To be honest, more than the article itself, I found comments on Hacker News more interesting:
There are a few problems with making new CAD, especially open source:

- CAD math is hard and severely limits contributors. Unlike many open source projects, you need a pretty big core team to make something worth using. FreeCAD/OpenCASCADE, etc. have remained hobbyist CAD, where we've seen the success of open source in software.

- Another core problem is that MechE's can't easily edit the tool they're using when they run into a bug/feature they want to work on, unlike open source software where the users can more easily be contributors.

- High switching costs: there are four big CAD companies: Dassault, Autodesk, Siemens, PTC, and once a company commits to one ecosystem, it's very hard to change. Ex: Boeing isn't putting the CAD for the 787 in OnShape - ever. There also aren't that many new huge hardware companies, meaning that folks like OnShape get SMEs, but virtually all enterprise is taken. This has essentially led to an oligopoly in mechanical CAD, and slow pace of innovation in the space. I believe CAD tools have 50x less $ investment (including big companies) than software dev tools.
(..)
and
All of the CAD kernels basically date from the 1980s. The mathematics involved in extending them is not widely taught, and while this knowledge still lives in books, it is not finding its way into minds.
and finally about version control systems:
The version control software that we use (I'm most familiar with Windchill, and just a wee bit familiar with SolidWorks PDM) is dumb. It's a B2B market with fat margins that is ripe to be disrupted.

Typically in Windchill, a part has a part number, and can be checked out and checked in, iterated, and revised, in operations that are non-intuitive and difficult to reverse. If you ever wanted to build an assembly using older versions of current parts, the process to figure it out might take 100 clicks, or might not be possible depending on how your system administrator set things up.

Merging (in the style of git) is generally a completely foreign concept, and engineers generally avoid collaborating on a single part or assembly file for that reason. Dividing up the interior of a vehicle's engine bay, for example, is best done as separate assembly files that are only later brought together as a parent assembly.
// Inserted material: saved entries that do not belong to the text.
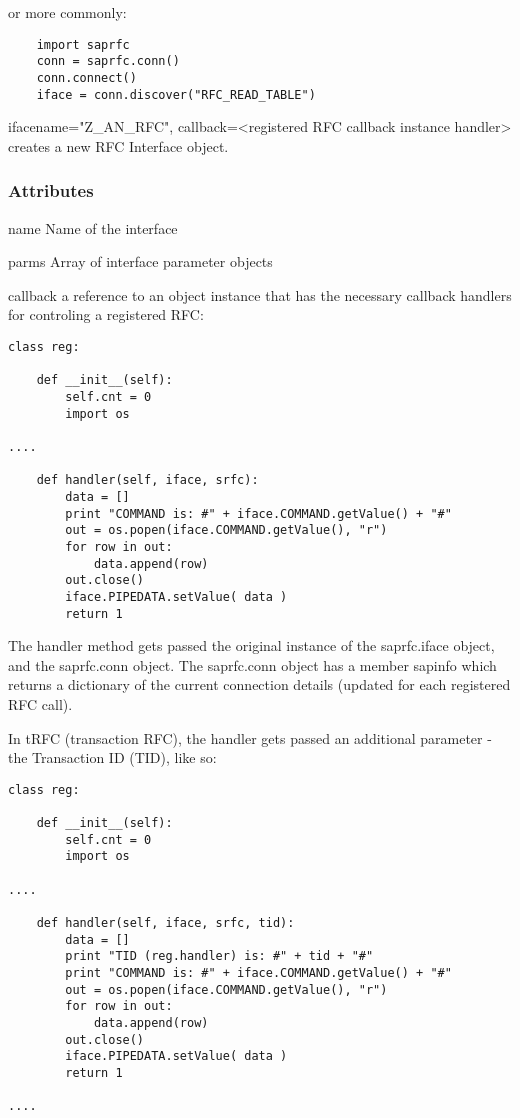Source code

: \documentclass{howto}
\begin{document}
or more commonly:

\begin{verbatim}
	import saprfc
	conn = saprfc.conn()
	conn.connect()
	iface = conn.discover("RFC_READ_TABLE")
\end{verbatim}

\begin{funcdesc}{iface}{name="Z_AN_RFC", callback=<registered RFC callback instance handler> }
creates a new RFC Interface object.
\end{funcdesc}


\subsubsection{Attributes \label{ifaceattrs}}

\begin{memberdesc}[iface]{name}
    Name of the interface
\end{memberdesc}

\begin{memberdesc}[iface]{parms}
    Array of interface parameter objects
\end{memberdesc}

\begin{memberdesc}[iface]{callback}
    a reference to an object instance that has the necessary callback handlers for controling a registered RFC:

\begin{verbatim}
class reg:

	def __init__(self):
		self.cnt = 0
		import os

....

	def handler(self, iface, srfc):
		data = []
		print "COMMAND is: #" + iface.COMMAND.getValue() + "#"
		out = os.popen(iface.COMMAND.getValue(), "r")
		for row in out:
			data.append(row)
		out.close()
		iface.PIPEDATA.setValue( data )
		return 1

\end{verbatim}
   The handler method gets passed the original instance of the saprfc.iface object, and the saprfc.conn object.
   The saprfc.conn object has a member sapinfo which returns a dictionary of the current connection details (updated for each registered RFC call).

   In tRFC (transaction RFC), the handler gets passed an additional parameter - the Transaction ID (TID), like so:

\begin{verbatim}
class reg:

	def __init__(self):
		self.cnt = 0
		import os

....

	def handler(self, iface, srfc, tid):
		data = []
		print "TID (reg.handler) is: #" + tid + "#"
		print "COMMAND is: #" + iface.COMMAND.getValue() + "#"
		out = os.popen(iface.COMMAND.getValue(), "r")
		for row in out:
			data.append(row)
		out.close()
		iface.PIPEDATA.setValue( data )
		return 1

....

\end{verbatim}


\end{memberdesc}
\end{document}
Communicating about the volumetric boundaries of these assemblies is complicated.

I'm often aware that I could be more productive and adaptable using a git repo (or similar) containing my parts, assemblies, and drawings than I currently am with Windchill's specialized system. Haven't ever seen it in the wild, though.
From my personal experience, using professional, commercial CAD software is getting more and more frustrating. Projects are bigger and bigger, more and more people work at the parts of a project. Meanwhile CAD software is stuck in 80's, single-threaded, demanding "professional" GPU's, yet not using them for anything except rendering, producing proprietary files. And version control is just a disaster.

I think, scripting as design technique is not the answer for 95% of users. But using it as intermediate step: GUI produces script, that is human readable and can be used in git-like version control - this could have some sense.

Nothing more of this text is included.